You can fine-tune a transformer encoder to produce sentence vectors directly — not as a byproduct of next-token prediction or masked-LM, but as the explicit goal — by training on pairs that should or shouldn’t be similar. This produces a bi-encoder: each sentence gets one fixed-dim vector, and similarity is just cosine. The architecture’s expressiveness comes from BERT-scale pretraining; the similarity geometry comes from contrastive fine-tuning.

Mechanism in Plain English

Start with a pretrained transformer (BERT, RoBERTa, DistilBERT, or modern decoder-encoder hybrids).
Add a pooling step: mean-pool the token outputs (preferred) or take the [CLS] token (worse) or attention-pool (best for some tasks).
Fine-tune on labeled or weakly-supervised pairs: training pulls the embeddings of similar pairs together, pushes embeddings of dissimilar pairs apart. The standard loss is contrastive (InfoNCE) with in-batch negatives.
At inference: encode each sentence once into a vector. Store in a vector index (FAISS, Annoy, Vespa).
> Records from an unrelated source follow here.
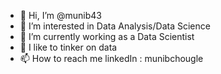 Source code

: - 👋 Hi, I’m @munib43
- 👀 I’m interested in Data Analysis/Data Science
- 🌱 I’m currently working as a Data Scientist
- 💞️ I like to tinker on data
- 📫 How to reach me linkedIn : munibchougle
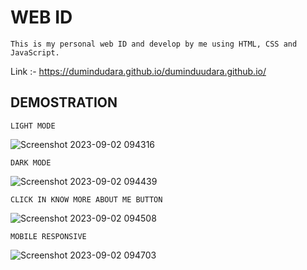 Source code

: # WEB ID 

    This is my personal web ID and develop by me using HTML, CSS and JavaScript.
Link :- https://dumindudara.github.io/duminduudara.github.io/  

## DEMOSTRATION 
    LIGHT MODE
![Screenshot 2023-09-02 094316](https://github.com/DumindUdara/duminduudara.github.io/assets/98957798/0a00ef59-8967-4cd3-b133-a2b3f4f5ea9f)

    DARK MODE
![Screenshot 2023-09-02 094439](https://github.com/DumindUdara/duminduudara.github.io/assets/98957798/de69bfcc-6ac2-4dc7-9f4f-d2d3acb875a7)

    CLICK IN KNOW MORE ABOUT ME BUTTON
![Screenshot 2023-09-02 094508](https://github.com/DumindUdara/duminduudara.github.io/assets/98957798/cf4a8aa7-28f5-4ade-baac-ba3328aaf9a7)

    MOBILE RESPONSIVE 
![Screenshot 2023-09-02 094703](https://github.com/DumindUdara/duminduudara.github.io/assets/98957798/e1ba84e9-0568-4c7a-aeee-38e8e6189ac0)

  
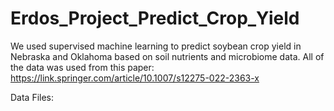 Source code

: # Erdos_Project_Predict_Crop_Yield
We used supervised machine learning to predict soybean crop yield in Nebraska and Oklahoma based on soil nutrients and microbiome data. All of the data was used from this paper: https://link.springer.com/article/10.1007/s12275-022-2363-x


Data Files: 
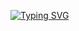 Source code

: <a href="https://git.io/typing-svg"><img src="https://readme-typing-svg.demolab.com?font=Dancing+Script&weight=900&size=50&pause=1000&vCenter=true&multiline=true&width=435&lines=The+five+boxing+wizards+jump+quickly" alt="Typing SVG" /></a>
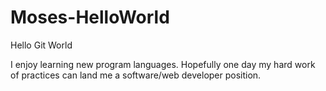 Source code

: # Moses-HelloWorld
Hello Git World

I enjoy learning new program languages.  Hopefully one day my hard work of practices can land me a software/web developer position.
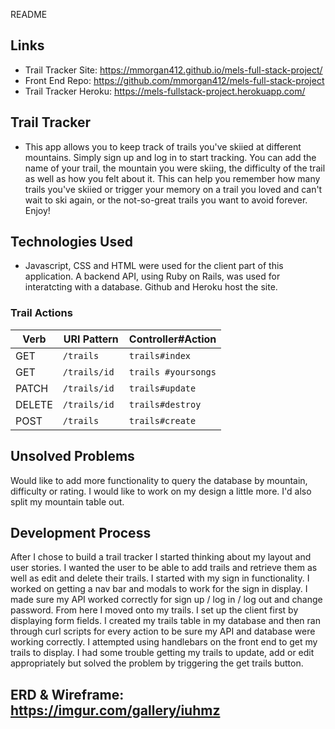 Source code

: README

## Links

- Trail Tracker Site: https://mmorgan412.github.io/mels-full-stack-project/
- Front End Repo: https://github.com/mmorgan412/mels-full-stack-project
- Trail Tracker Heroku: https://mels-fullstack-project.herokuapp.com/

## Trail Tracker

- This app allows you to keep track of trails you've skiied at different mountains.
    Simply sign up and log in to start tracking.  You can add the name of your trail,
    the mountain you were skiing, the difficulty of the trail as well as how you felt about it.
    This can help you remember how many trails you've skiied or trigger your memory on
    a trail you loved and can't wait to ski again, or the not-so-great trails you want to
    avoid forever.  Enjoy!

## Technologies Used

  - Javascript, CSS and HTML were used for the client part of this application.
    A backend API, using Ruby on Rails, was used for interatcting with a database.
    Github and Heroku host the site.

### Trail Actions

| Verb   | URI Pattern         | Controller#Action    |
|--------|---------------------|----------------------|
| GET    | `/trails`           |    `trails#index`    |
| GET    | `/trails/id `       |  `trails #yoursongs` |
| PATCH  | `/trails/id `       |  `trails#update`     |
| DELETE | `/trails/id `       |   `trails#destroy`   |
| POST   | `/trails`           |   `trails#create`    |


## Unsolved Problems
  Would like to add more functionality to query the database by mountain, difficulty or rating.
  I would like to work on my design a little more.  I'd also split my mountain table out.

## Development Process
  After I chose to build a trail tracker I started thinking about my layout and user stories.
  I wanted the user to be able to add trails and retrieve them as well as edit and delete their trails.
  I started with my sign in functionality.  I worked on getting a nav bar and modals to work for
  the sign in display.  I made sure my API worked correctly for sign up / log in / log out and change password.
  From here I moved onto my trails.  I set up the client first by displaying form fields.  I created
  my trails table in my database and then ran through curl scripts for every action to be sure my API
  and database were working correctly.  I attempted using handlebars on the front end to get my trails to display.
  I had some trouble getting my trails to update, add or edit appropriately but solved the problem by triggering
  the get trails button.


 ## ERD & Wireframe: https://imgur.com/gallery/iuhmz
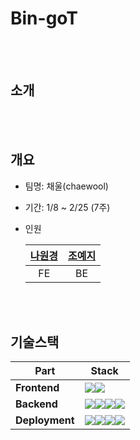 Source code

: # Bin-goT

<br/>
<br/>

## 소개

<br/>
<br/>

## 개요

- 팀명: 채울(chaewool)
- 기간: 1/8 ~ 2/25 (7주)
- 인원

  | [나원경](https://github.com/hitriee) | [조예지](https://github.com/celpegor216) |
  | :----------------------------------: | :--------------------------------------: |
  |                  FE                  |                    BE                    |

<br/>
<br/>

## 기술스택

| **Part**       | **Stack**                                                                                                                                                                                                                                                                                                                                                                                                                          |
| -------------- | ---------------------------------------------------------------------------------------------------------------------------------------------------------------------------------------------------------------------------------------------------------------------------------------------------------------------------------------------------------------------------------------------------------------------------------- |
| **Frontend**   | <img src="https://img.shields.io/badge/Dart-0175C2?style=for-the-badge&logo=dart&logoColor=white"/><img src="https://img.shields.io/badge/Flutter-02569B?style=for-the-badge&logo=flutter&logoColor=white"/>                                                                                                                                                                                                                       |
| **Backend**    | <img src="https://img.shields.io/badge/Python-FFD43B?style=for-the-badge&logo=python&logoColor=blue"><img src="https://img.shields.io/badge/Django-092E20?style=for-the-badge&logo=django&logoColor=green"/><img src="https://img.shields.io/badge/MySQL-005C84?style=for-the-badge&logo=mysql&logoColor=white"/><img src="https://img.shields.io/badge/redis-%23DD0031.svg?&style=for-the-badge&logo=redis&logoColor=white"/>     |
| **Deployment** | <img src="https://img.shields.io/badge/amazon_ec2-FF9900?style=for-the-badge&logo=amazonec2&logoColor=white"><img src="https://img.shields.io/badge/Jenkins-D24939?style=for-the-badge&logo=Jenkins&logoColor=white"/><img src="https://img.shields.io/badge/Docker-2CA5E0?style=for-the-badge&logo=docker&logoColor=white"/><img src="https://img.shields.io/badge/Nginx-009639?style=for-the-badge&logo=nginx&logoColor=white"/> |
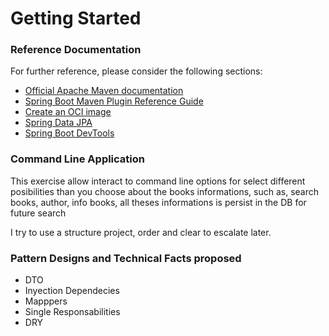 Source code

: # Getting Started

### Reference Documentation
For further reference, please consider the following sections:

* [Official Apache Maven documentation](https://maven.apache.org/guides/index.html)
* [Spring Boot Maven Plugin Reference Guide](https://docs.spring.io/spring-boot/3.4.1/maven-plugin)
* [Create an OCI image](https://docs.spring.io/spring-boot/3.4.1/maven-plugin/build-image.html)
* [Spring Data JPA](https://docs.spring.io/spring-boot/3.4.1/reference/data/sql.html#data.sql.jpa-and-spring-data)
* [Spring Boot DevTools](https://docs.spring.io/spring-boot/3.4.1/reference/using/devtools.html)

### Command Line Application

This exercise allow interact to command line options for select different posibilities than you choose about the books informations,
such as, search books, author, info books, all theses informations is persist in the DB for future search

I try to use a structure project, order and clear to escalate later.

### Pattern Designs and Technical Facts proposed

* DTO
* Inyection Dependecies
* Mapppers
* Single Responsabilities
* DRY
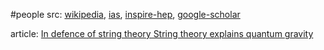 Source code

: #people 
src: [wikipedia](https://en.wikipedia.org/wiki/Juan_Maldacena), [ias](https://www.ias.edu/scholars/maldacena), [inspire-hep](https://inspirehep.net/authors/999108), [google-scholar](https://scholar.google.com/citations?user=jbSdNFUAAAAJ&hl=en) 

article: [In defence of string theory String theory explains quantum gravity](https://iai.tv/articles/in-defence-of-string-theory-auid-2522) 

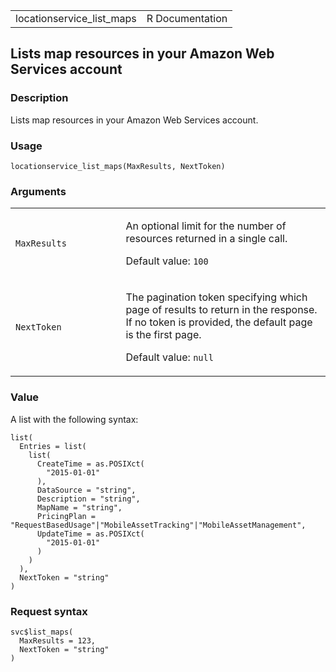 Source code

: <table style="width: 100%;">
<tbody>
<tr class="odd">
<td>locationservice_list_maps</td>
<td style="text-align: right;">R Documentation</td>
</tr>
</tbody>
</table>

## Lists map resources in your Amazon Web Services account

### Description

Lists map resources in your Amazon Web Services account.

### Usage

    locationservice_list_maps(MaxResults, NextToken)

### Arguments

<table>
<colgroup>
<col style="width: 35%" />
<col style="width: 65%" />
</colgroup>
<tbody>
<tr class="odd">
<td><code
id="locationservice_list_maps_:_MaxResults">MaxResults</code></td>
<td><p>An optional limit for the number of resources returned in a
single call.</p>
<p>Default value: <code>100</code></p></td>
</tr>
<tr class="even">
<td><code
id="locationservice_list_maps_:_NextToken">NextToken</code></td>
<td><p>The pagination token specifying which page of results to return
in the response. If no token is provided, the default page is the first
page.</p>
<p>Default value: <code>null</code></p></td>
</tr>
</tbody>
</table>

### Value

A list with the following syntax:

    list(
      Entries = list(
        list(
          CreateTime = as.POSIXct(
            "2015-01-01"
          ),
          DataSource = "string",
          Description = "string",
          MapName = "string",
          PricingPlan = "RequestBasedUsage"|"MobileAssetTracking"|"MobileAssetManagement",
          UpdateTime = as.POSIXct(
            "2015-01-01"
          )
        )
      ),
      NextToken = "string"
    )

### Request syntax

    svc$list_maps(
      MaxResults = 123,
      NextToken = "string"
    )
For any query, encode once and retrieve via approximate nearest neighbor.

ASCII Diagram

SENTENCE A        SENTENCE B
    |                 |
[BERT/encoder]   [BERT/encoder]    (shared weights = "siamese")
    |                 |
[mean pool]       [mean pool]
    |                 |
   u (768d)         v (768d)
       \             /
        \           /
         cosine sim   <-- training target = entailment label / contrastive

Math with Translation

The contrastive (InfoNCE) loss with in-batch negatives:

$L = - \frac{1}{N} \sum_{i = 1}^{N} lo g \frac{e x p ( u _{i} \cdot v _{i} / τ )}{\sum _{j = 1}^{N} e x p ( u _{i} \cdot v _{j} / τ )}$

$u_{i}$ = encoder output for query $i$ .
$v_{i}$ = encoder output for the positive (paired) document.
$v_{j}$ for $j \neq = i$ = in-batch negatives (other documents in the same batch).
$τ$ = temperature, typically 0.02-0.07.
The numerator scores the true positive; the denominator includes all in-batch comparisons.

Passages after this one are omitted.